◆ Problem:
Would you give the data below back exactly as it reads?

Stored data
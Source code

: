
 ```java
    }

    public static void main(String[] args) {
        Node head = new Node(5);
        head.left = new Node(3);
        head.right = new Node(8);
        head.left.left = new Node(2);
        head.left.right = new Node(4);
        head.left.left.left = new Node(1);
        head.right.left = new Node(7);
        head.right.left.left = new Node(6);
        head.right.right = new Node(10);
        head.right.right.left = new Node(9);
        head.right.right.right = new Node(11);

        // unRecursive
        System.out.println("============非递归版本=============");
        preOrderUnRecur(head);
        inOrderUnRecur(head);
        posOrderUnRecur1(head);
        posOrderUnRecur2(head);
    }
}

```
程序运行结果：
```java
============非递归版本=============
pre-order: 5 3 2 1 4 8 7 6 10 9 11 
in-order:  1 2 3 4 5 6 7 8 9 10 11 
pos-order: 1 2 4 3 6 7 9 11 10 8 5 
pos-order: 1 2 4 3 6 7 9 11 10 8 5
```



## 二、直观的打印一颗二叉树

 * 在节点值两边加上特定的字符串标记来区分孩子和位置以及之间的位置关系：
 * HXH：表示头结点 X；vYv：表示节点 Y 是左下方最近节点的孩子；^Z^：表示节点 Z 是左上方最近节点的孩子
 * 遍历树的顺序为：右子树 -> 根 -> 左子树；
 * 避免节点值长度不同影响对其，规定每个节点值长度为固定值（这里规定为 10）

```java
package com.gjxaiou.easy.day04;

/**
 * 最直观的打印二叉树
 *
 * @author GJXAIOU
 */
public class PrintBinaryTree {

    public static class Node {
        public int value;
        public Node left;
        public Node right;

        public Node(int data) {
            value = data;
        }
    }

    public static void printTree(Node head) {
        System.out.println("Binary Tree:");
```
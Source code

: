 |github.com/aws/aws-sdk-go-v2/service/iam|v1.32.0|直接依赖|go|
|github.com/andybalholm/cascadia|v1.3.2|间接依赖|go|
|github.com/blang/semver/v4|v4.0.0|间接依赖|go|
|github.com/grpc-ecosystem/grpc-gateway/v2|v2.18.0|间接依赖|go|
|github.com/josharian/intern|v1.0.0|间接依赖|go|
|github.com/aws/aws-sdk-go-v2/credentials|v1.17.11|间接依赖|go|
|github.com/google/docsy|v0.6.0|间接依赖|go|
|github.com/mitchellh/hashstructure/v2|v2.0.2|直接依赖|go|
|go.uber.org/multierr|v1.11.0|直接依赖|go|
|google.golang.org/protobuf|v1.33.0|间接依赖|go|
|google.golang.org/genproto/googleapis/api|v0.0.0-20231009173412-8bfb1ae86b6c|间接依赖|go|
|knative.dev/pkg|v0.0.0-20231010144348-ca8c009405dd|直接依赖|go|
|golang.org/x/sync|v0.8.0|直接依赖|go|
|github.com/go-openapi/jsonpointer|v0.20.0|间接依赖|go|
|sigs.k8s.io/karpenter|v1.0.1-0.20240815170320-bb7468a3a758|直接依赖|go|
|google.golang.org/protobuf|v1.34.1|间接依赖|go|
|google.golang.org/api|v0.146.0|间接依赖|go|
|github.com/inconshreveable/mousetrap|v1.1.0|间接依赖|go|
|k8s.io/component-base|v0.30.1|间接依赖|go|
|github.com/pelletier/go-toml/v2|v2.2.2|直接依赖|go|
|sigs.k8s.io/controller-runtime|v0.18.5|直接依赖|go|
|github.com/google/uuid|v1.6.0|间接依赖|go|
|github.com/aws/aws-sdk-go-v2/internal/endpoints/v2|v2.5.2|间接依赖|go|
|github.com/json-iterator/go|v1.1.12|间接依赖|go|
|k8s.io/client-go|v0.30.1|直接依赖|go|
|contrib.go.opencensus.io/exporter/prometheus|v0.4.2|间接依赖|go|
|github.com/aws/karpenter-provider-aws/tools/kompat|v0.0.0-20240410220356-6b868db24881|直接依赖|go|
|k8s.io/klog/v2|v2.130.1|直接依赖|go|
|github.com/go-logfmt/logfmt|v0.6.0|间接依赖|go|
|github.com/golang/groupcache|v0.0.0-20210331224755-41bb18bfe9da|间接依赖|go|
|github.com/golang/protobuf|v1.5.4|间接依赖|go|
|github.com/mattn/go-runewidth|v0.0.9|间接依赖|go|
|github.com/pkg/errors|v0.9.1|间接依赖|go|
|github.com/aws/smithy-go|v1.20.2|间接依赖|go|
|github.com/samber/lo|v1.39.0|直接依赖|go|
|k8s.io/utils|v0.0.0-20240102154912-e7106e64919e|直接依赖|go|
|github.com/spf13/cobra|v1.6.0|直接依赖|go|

◆ Output of the task:
Source code

:
 ```java
    }

    public static void main(String[] args) {
        Node head = new Node(5);
        head.left = new Node(3);
        head.right = new Node(8);
        head.left.left = new Node(2);
        head.left.right = new Node(4);
        head.left.left.left = new Node(1);
        head.right.left = new Node(7);
        head.right.left.left = new Node(6);
        head.right.right = new Node(10);
        head.right.right.left = new Node(9);
        head.right.right.right = new Node(11);

        // unRecursive
        System.out.println("============非递归版本=============");
        preOrderUnRecur(head);
        inOrderUnRecur(head);
        posOrderUnRecur1(head);
        posOrderUnRecur2(head);
    }
}

```
程序运行结果：
```java
============非递归版本=============
pre-order: 5 3 2 1 4 8 7 6 10 9 11 
in-order:  1 2 3 4 5 6 7 8 9 10 11 
pos-order: 1 2 4 3 6 7 9 11 10 8 5 
pos-order: 1 2 4 3 6 7 9 11 10 8 5
```



## 二、直观的打印一颗二叉树

 * 在节点值两边加上特定的字符串标记来区分孩子和位置以及之间的位置关系：
 * HXH：表示头结点 X；vYv：表示节点 Y 是左下方最近节点的孩子；^Z^：表示节点 Z 是左上方最近节点的孩子
 * 遍历树的顺序为：右子树 -> 根 -> 左子树；
 * 避免节点值长度不同影响对其，规定每个节点值长度为固定值（这里规定为 10）

```java
package com.gjxaiou.easy.day04;

/**
 * 最直观的打印二叉树
 *
 * @author GJXAIOU
 */
public class PrintBinaryTree {

    public static class Node {
        public int value;
        public Node left;
        public Node right;

        public Node(int data) {
            value = data;
        }
    }

    public static void printTree(Node head) {
        System.out.println("Binary Tree:");
```
Source code

: |github.com/aws/aws-sdk-go-v2/service/iam|v1.32.0|直接依赖|go|
|github.com/andybalholm/cascadia|v1.3.2|间接依赖|go|
|github.com/blang/semver/v4|v4.0.0|间接依赖|go|
|github.com/grpc-ecosystem/grpc-gateway/v2|v2.18.0|间接依赖|go|
|github.com/josharian/intern|v1.0.0|间接依赖|go|
|github.com/aws/aws-sdk-go-v2/credentials|v1.17.11|间接依赖|go|
|github.com/google/docsy|v0.6.0|间接依赖|go|
|github.com/mitchellh/hashstructure/v2|v2.0.2|直接依赖|go|
|go.uber.org/multierr|v1.11.0|直接依赖|go|
|google.golang.org/protobuf|v1.33.0|间接依赖|go|
|google.golang.org/genproto/googleapis/api|v0.0.0-20231009173412-8bfb1ae86b6c|间接依赖|go|
|knative.dev/pkg|v0.0.0-20231010144348-ca8c009405dd|直接依赖|go|
|golang.org/x/sync|v0.8.0|直接依赖|go|
|github.com/go-openapi/jsonpointer|v0.20.0|间接依赖|go|
|sigs.k8s.io/karpenter|v1.0.1-0.20240815170320-bb7468a3a758|直接依赖|go|
|google.golang.org/protobuf|v1.34.1|间接依赖|go|
|google.golang.org/api|v0.146.0|间接依赖|go|
|github.com/inconshreveable/mousetrap|v1.1.0|间接依赖|go|
|k8s.io/component-base|v0.30.1|间接依赖|go|
|github.com/pelletier/go-toml/v2|v2.2.2|直接依赖|go|
|sigs.k8s.io/controller-runtime|v0.18.5|直接依赖|go|
|github.com/google/uuid|v1.6.0|间接依赖|go|
|github.com/aws/aws-sdk-go-v2/internal/endpoints/v2|v2.5.2|间接依赖|go|
|github.com/json-iterator/go|v1.1.12|间接依赖|go|
|k8s.io/client-go|v0.30.1|直接依赖|go|
|contrib.go.opencensus.io/exporter/prometheus|v0.4.2|间接依赖|go|
|github.com/aws/karpenter-provider-aws/tools/kompat|v0.0.0-20240410220356-6b868db24881|直接依赖|go|
|k8s.io/klog/v2|v2.130.1|直接依赖|go|
|github.com/go-logfmt/logfmt|v0.6.0|间接依赖|go|
|github.com/golang/groupcache|v0.0.0-20210331224755-41bb18bfe9da|间接依赖|go|
|github.com/golang/protobuf|v1.5.4|间接依赖|go|
|github.com/mattn/go-runewidth|v0.0.9|间接依赖|go|
|github.com/pkg/errors|v0.9.1|间接依赖|go|
|github.com/aws/smithy-go|v1.20.2|间接依赖|go|
|github.com/samber/lo|v1.39.0|直接依赖|go|
|k8s.io/utils|v0.0.0-20240102154912-e7106e64919e|直接依赖|go|
|github.com/spf13/cobra|v1.6.0|直接依赖|go|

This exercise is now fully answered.